Change in the wind 

MT cooperative gears up for green power demand

Has capitalism gone too far when even Montana wind can be graded for its commercial value? For those who care about where their electricity comes from, the answer is no.

Sometime within the next six weeks, about 5,000 Montanans—those who have shown their concern for a clean environment by joining various “green” groups—will get a chance to buy their electricity from clean, green sources. The Montana Electricity Buying Cooperative (MEBC) was formed three years ago by the Montana Legislature as part of the overall law that deregulated the energy industry.

The cooperative will act as an energy broker, linking consumers with suppliers. Its immediate goal is to find enough Montana customers to create a demand for solar, wind, small hydroelectric dams or other clean, non-polluting source of electricity.

“Montana Power has indicated after it sold off its generation that it did not want to supply electricity,” says Jim Morton, an MEBC board member. “So that’s where the idea came from.”

In this new and uncertain age of electricity deregulation, there are currently no large-scale renewable sources of power being generated in Montana. One com-pany, Montana Wind Harness, was the successful bidder on a project to develop large-scale wind power in Montana. But wind power is only one part of a larger energy portfolio that has been challenged by various entities before Montana’s Public Service Commission (PSC).
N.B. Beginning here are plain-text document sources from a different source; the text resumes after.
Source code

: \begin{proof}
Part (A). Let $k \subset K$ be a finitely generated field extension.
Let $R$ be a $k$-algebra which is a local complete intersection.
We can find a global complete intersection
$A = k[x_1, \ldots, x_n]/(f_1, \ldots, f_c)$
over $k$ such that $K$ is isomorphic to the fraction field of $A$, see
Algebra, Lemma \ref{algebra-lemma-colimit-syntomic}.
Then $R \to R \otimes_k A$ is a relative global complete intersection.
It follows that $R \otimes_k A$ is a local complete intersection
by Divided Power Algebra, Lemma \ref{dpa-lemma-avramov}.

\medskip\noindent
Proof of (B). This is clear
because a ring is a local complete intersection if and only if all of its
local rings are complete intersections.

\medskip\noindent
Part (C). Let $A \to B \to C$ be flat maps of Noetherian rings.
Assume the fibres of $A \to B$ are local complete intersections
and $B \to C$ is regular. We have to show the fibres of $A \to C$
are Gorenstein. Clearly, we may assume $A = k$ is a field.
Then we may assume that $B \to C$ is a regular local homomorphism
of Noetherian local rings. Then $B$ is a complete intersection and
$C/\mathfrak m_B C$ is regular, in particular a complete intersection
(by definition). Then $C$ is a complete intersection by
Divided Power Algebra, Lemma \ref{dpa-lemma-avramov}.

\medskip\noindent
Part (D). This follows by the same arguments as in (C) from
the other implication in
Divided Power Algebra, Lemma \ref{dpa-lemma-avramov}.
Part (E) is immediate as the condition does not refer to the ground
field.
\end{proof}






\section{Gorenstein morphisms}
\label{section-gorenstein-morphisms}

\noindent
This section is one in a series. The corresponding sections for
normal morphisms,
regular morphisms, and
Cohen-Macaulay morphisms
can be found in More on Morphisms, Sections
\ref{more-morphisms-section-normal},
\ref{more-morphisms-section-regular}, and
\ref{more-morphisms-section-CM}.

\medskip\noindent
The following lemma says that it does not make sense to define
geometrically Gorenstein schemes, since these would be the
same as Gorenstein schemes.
While the PSC wades through the issue in a series of upcoming hearings, the MEBC has moved forward by contracting for green power with a young but already proven supplier, the Portland, Ore.-based Bonneville Environmental Foundation (BEF).

What started out as a partnership with the Bonneville Power Administration to conduct a watershed restoration program and develop new sources of renewable energy has grown into a full-fledged supplier of green energy. In 2000, BEF, then only two years old, developed the “Green Tag” program to supply clean sources of energy to places where it is currently not available, like Montana.

So who decides what is green and what’s not? “That’s usually a contentious issue,” says Morton. “That’s why hydro is not automatically a green source, because it can have a detrimental effect on the environment.” But according to BEF, the issue really isn’t all that contentious. The non-profit BEF buys green power that has been independently reviewed and endorsed by three environmental groups: the Natural Resources Defense Council, the Renewable Northwest Project and the Northwest Energy Coalition. An approved green power source finds it way from the sun—or wind or water—to your meter the same way fossil fuels do: through the existing northwest power grid.

The BEF invests the money it makes linking suppliers with buyers in developing more sources of renewable energy and in other environmentally friendly projects, says John Schneeberger, a Hamilton man contracted by MEBC to promote the organization. One example is a solar-powered well located in the Big Hole, which is designed to keep cattle away from streams where they can inflict damage on riparian areas.

Whether Montana will ever develop its own sources of green power remains unclear. Morton says people involved in the green power business suspect that the Montana Power Co., now NorthWestern, was never truly interested in the renewable energy side of its business. Speculation abounds that Montana Wind Harness, with its lack of experience but valuable political contacts, may have been chosen because it was doomed to fail.

“Right now we’re in a transition,” Morton says of MEBC, “because we don’t actually have anyone providing wind [power] in Montana.”

Regardless of the politics of green energy, there is plenty of supply in Montana. “If you look at a map of the west,” Morton says, “Montana has specific sites” perfect for wind power generation. As anyone who has ever visited eastern Montana knows, there are plenty of kilowatts in them thar hills.

In fact, says Morton, Montana doesn’t have just any old type of wind, but “commercial-grade wind,” perfect for harnessing and dumping into the greater electricity grid, and complementary to ranching and farming. BEF knows exactly where its power comes from. The organization then tells its brokers, like MEBC how those renewable energy producers are generating their energy and how much. “They’ll buy from existing sources and will keep involved in what’s going on [in the renewable energy business],” Morton says. “If there’s a project going up, these guys are right there, trying to buy [power from] it.”

Schneeberger says the Legislature, by requiring a percentage of electricity to come from renewable resources, may not have expected that far-flung Montanans would actually take lawmakers up on it. “Part of the conceit of all this is that consumers can take part in it,” Schneeberger says.

But convincing thousands of homeowners and small business owners to “spontaneously get together with their neighbors” and work up enough demand to get the attention of a traditional power supplier may be unrealistic, he says. That’s where the MEBC comes in, and why the Green Tag program will eventually become a viable option.

When the mailings go out next month, interested Montana power consumers can sign up for a $40 fee. That money is invested in BEF’s renewable energy development program and watershed protection projects. It also provides consumers with a percentage of green power that’s added to the traditional fossil fuels they’re using now.

Consumers can literally wield the power, he says. But he adds, “We need to show there’s a demand for green power in Montana. You need both ends of it, supply and demand.”